Digitimes' February report noted that Qualcomm is the only app processor supplier trusted by Chinese OEMs to provide reliable modems supporting Category 7 LTE (300Mbps peak download speeds). The Snapdragon X16 modem baked into the Snapdragon 835 supports Category 16 LTE (1Gbps peak speeds).
2. Many OEMs want processors with integrated modems - While Apple (AAPL) is comfortable pairing standalone Qualcomm and Intel modems with the company's A-series app processors within iPhones, most Android peers want integrated solutions. That hurts Intel, which has made big strides towards narrowing Qualcomm's historical 4G modem edge but has all but exited the smartphone app processor market, save for some licensing deals with Chinese chipmakers.
Also: While Samsung has developed Exynos processors with powerful 4G modems built in, the company has had little success selling them to other Android OEMs, who are naturally wary of becoming dependent on a rival.
3. Top-tier Chinese OEMs are gaining share against smaller rivals - IDC estimates China's top-5 smartphone vendors -- Apple plus local OEMs Oppo, Huawei, Vivo and Xiaomi -- had 66.5% of the market in 2016, up from 59.7% in 2015. This benefits Qualcomm, whose share is stronger with top-tier OEMs than it is with their lesser-known rivals.
In a recent upgrade note for Skyworks (SWKS) , Mizuho analyst Vijay Rakesh reported Huawei, Vivo and Oppo all expect strong 2017 smartphone growth, even as "pockets of weakness" exist among smaller OEMs due to weak low-end demand and component shortages.
4. The Snapdragon 835 looks like a compelling product - Qualcomm thought outside the box a little bit with the 835. Instead of simply trying to develop a chip that would turn in eye-popping benchmark scores, it worked hard to lower the chip's power draw, heat dissipation and die size relative to its predecessor (the Snapdragon 820), while still delivering moderate performance gains.
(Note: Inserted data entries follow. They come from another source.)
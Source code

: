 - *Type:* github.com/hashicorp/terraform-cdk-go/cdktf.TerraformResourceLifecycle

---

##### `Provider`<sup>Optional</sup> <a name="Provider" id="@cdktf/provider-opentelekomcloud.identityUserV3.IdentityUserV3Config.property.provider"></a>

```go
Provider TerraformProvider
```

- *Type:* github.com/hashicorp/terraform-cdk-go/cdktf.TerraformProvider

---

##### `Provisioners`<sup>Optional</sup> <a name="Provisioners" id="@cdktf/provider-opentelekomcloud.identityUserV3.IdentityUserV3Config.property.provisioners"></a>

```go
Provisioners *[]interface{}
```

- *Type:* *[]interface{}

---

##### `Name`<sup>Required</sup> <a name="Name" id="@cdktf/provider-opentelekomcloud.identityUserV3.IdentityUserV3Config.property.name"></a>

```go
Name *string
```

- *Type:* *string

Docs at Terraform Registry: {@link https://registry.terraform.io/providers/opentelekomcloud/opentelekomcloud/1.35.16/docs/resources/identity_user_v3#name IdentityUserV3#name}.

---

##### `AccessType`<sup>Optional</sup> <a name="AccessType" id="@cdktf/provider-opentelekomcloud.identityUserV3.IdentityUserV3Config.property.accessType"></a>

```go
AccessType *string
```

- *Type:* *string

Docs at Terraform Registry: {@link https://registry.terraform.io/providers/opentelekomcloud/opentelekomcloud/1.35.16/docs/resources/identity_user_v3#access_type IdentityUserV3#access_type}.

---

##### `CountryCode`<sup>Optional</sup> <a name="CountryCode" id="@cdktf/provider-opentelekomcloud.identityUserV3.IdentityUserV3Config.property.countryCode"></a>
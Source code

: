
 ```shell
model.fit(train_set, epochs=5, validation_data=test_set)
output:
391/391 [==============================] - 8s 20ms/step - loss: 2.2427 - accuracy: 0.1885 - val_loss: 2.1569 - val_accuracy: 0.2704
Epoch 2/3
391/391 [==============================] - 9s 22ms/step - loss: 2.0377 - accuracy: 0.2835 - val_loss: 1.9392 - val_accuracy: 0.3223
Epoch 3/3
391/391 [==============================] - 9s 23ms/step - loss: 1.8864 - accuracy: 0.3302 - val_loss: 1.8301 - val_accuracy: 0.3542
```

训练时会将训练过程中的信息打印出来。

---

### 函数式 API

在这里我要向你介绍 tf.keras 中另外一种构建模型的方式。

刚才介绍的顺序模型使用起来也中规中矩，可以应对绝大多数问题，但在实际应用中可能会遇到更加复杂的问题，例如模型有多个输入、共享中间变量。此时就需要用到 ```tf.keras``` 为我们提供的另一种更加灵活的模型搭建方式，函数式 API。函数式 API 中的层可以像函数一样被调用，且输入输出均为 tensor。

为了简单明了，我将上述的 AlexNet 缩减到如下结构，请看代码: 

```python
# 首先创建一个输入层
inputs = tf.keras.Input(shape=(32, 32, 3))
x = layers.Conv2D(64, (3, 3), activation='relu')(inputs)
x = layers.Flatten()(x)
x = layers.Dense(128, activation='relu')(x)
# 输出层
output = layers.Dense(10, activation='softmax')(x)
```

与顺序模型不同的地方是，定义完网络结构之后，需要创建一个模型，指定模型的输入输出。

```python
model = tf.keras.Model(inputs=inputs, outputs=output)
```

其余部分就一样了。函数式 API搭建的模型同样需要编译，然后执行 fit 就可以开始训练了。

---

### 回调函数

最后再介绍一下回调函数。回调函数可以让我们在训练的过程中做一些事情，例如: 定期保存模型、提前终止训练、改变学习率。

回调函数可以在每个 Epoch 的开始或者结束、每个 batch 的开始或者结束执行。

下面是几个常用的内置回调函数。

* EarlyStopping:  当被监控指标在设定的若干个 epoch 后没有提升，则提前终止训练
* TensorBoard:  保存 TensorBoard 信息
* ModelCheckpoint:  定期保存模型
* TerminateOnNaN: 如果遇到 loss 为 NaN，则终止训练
It also put effort into optimizing the 835's ability to run virtual reality (VR) headsets, including smartphone-powered products such as Samsung/Oculus' Gear VR and headsets based on Google's Daydream platform.
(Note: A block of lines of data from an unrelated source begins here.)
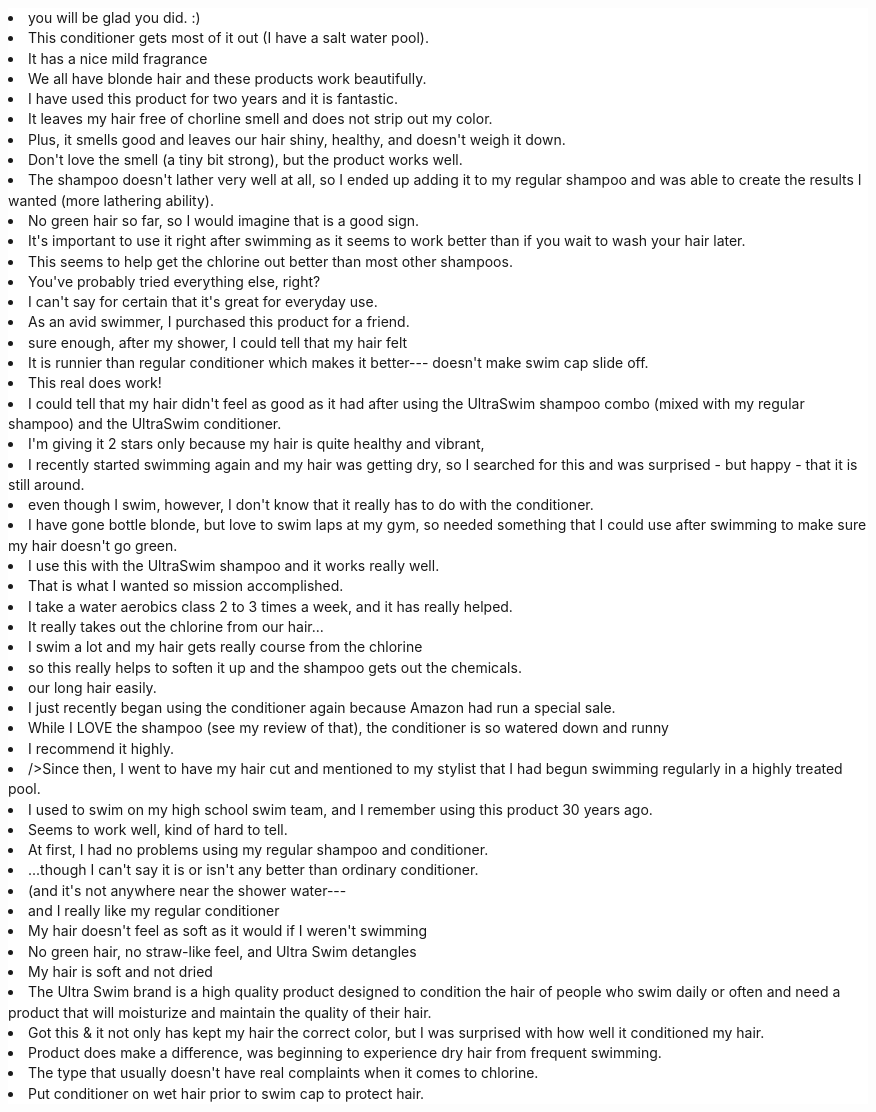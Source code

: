 <li> you will be glad you did. :)</li>
<li> This conditioner gets most of it out (I have a salt water pool).  </li>
<li> It has a nice mild fragrance</li>
<li> We all have blonde hair and these products work beautifully.  </li>
<li> I have used this product for two years and it is fantastic.</li>
<li> It leaves my hair free of chorline smell and does not strip out my color.</li>
<li> Plus, it smells good and leaves our hair shiny, healthy, and doesn&#x27;t weigh it down.  </li>
<li> Don&#x27;t love the smell (a tiny bit strong), but the product works well.</li>
<li> The shampoo doesn&#x27;t lather very well at all, so I ended up adding it to my regular shampoo and was able to create the results I wanted (more lathering ability).</li>
<li> No green hair so far, so I would imagine that is a good sign.  </li>
<li> It&#x27;s important to use it right after swimming as it seems to work better than if you wait to wash your hair later.</li>
<li> This seems to help get the chlorine out better than most other shampoos.</li>
<li> You&#x27;ve probably tried everything else, right?</li>
<li> I can&#x27;t say for certain that it&#x27;s great for everyday use.  </li>
<li> As an avid swimmer, I purchased this product for a friend.  </li>
<li> sure enough, after my shower, I could tell that my hair felt</li>
<li> It is runnier than regular conditioner which makes it better--- doesn&#x27;t make swim cap slide off.</li>
<li> This real does work!  </li>
<li> I could tell that my hair didn&#x27;t feel as good as it had after using the UltraSwim shampoo combo (mixed with my regular shampoo) and the UltraSwim conditioner.</li>
<li> I&#x27;m giving it 2 stars only because my hair is quite healthy and vibrant,</li>
<li> I recently started swimming again and my hair was getting dry, so I searched for this and was surprised - but happy - that it is still around.  </li>
<li> even though I swim, however, I don&#x27;t know that it really has to do with the conditioner.  </li>
<li> I have gone bottle blonde, but love to swim laps at my gym, so needed something that I could use after swimming to make sure my hair doesn&#x27;t go green.  </li>
<li> I use this with the UltraSwim shampoo and it works really well.</li>
<li> That is what I wanted so mission accomplished.  </li>
<li> I take a water aerobics class 2 to 3 times a week, and it has really helped.</li>
<li> It really takes out the chlorine from our hair...</li>
<li> I swim a lot and my hair gets really course from the chlorine</li>
<li> so this really helps to soften it up and the shampoo gets out the chemicals.</li>
<li> our long hair easily.</li>
<li> I just recently began using the conditioner again because Amazon had run a special sale.  </li>
<li> While I LOVE the shampoo (see my review of that), the conditioner is so watered down and runny</li>
<li> I recommend it highly.</li>
<li> /&gt;Since then, I went to have my hair cut and mentioned to my stylist that I had begun swimming regularly in a highly treated pool.</li>
<li> I used to swim on my high school swim team, and I remember using this product 30 years ago.  </li>
<li> Seems to work well, kind of hard to tell.</li>
<li> At first, I had no problems using my regular shampoo and conditioner.</li>
<li> ...though I can&#x27;t say it is or isn&#x27;t any better than ordinary conditioner.  </li>
<li> (and it&#x27;s not anywhere near the shower water---</li>
<li> and I really like my regular conditioner</li>
<li> My hair doesn&#x27;t feel as soft as it would if I weren&#x27;t swimming</li>
<li> No green hair, no straw-like feel, and Ultra Swim detangles</li>
<li> My hair is soft and not dried</li>
<li> The Ultra Swim brand is a high quality product designed to condition the hair of people who swim daily or often and need a product that will moisturize and maintain the quality of their hair.  </li>
<li> Got this &amp; it not only has kept my hair the correct color, but I was surprised with how well it conditioned my hair.  </li>
<li> Product does make a difference, was beginning to experience dry hair from frequent swimming.  </li>
<li> The type that usually doesn&#x27;t have real complaints when it comes to chlorine.</li>
<li> Put conditioner on wet hair prior to swim cap to protect hair.</li>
Growing sales for Qualcomm's non-mobile processor offerings could also give its chip business a boost. Attach rates for complementary RF and connectivity (Wi-Fi/Bluetooth) chips have been strong with many OEMs, an RF chip JV with Japan's TDK launched in February and design wins are being recorded for Qualcomm's Sense ID fingerprint sensor solution. And outside of the mobile market, Qualcomm has reported seeing growing sales for chips going into cars, IoT devices and Wi-Fi access points.
On the flip side, the potential loss of Qualcomm's remaining iPhone modem business to Intel is a very real risk: With Apple and Qualcomm now in a bitter legal battle, it's quite conceivable that Apple will choose to solely rely on Intel's new XMM 7560 modem (1Gbps peak speeds) for this fall's iPhone launches. And though the companies still buy heavily from Qualcomm, one can't ignore the fact that Huawei, Xiaomi and LG have joined Apple and Samsung in developing their own app processors.
But the bar has been set quite low: Qualcomm has guided for its MSM (processor/modem) chip shipments to be down 2% to 13% in the January quarter, and analysts expect the chip division's total sales to drop 1% in fiscal 2017 (ends in September) to $15.2 billion. Shares trade for just 12 times a fiscal 2018 EPS consensus estimate of $4.79, and those figures don't account for an NXP deal that's bound to be highly accretive to earnings.
Against such a backdrop, markets could react very favorably to some good chip news.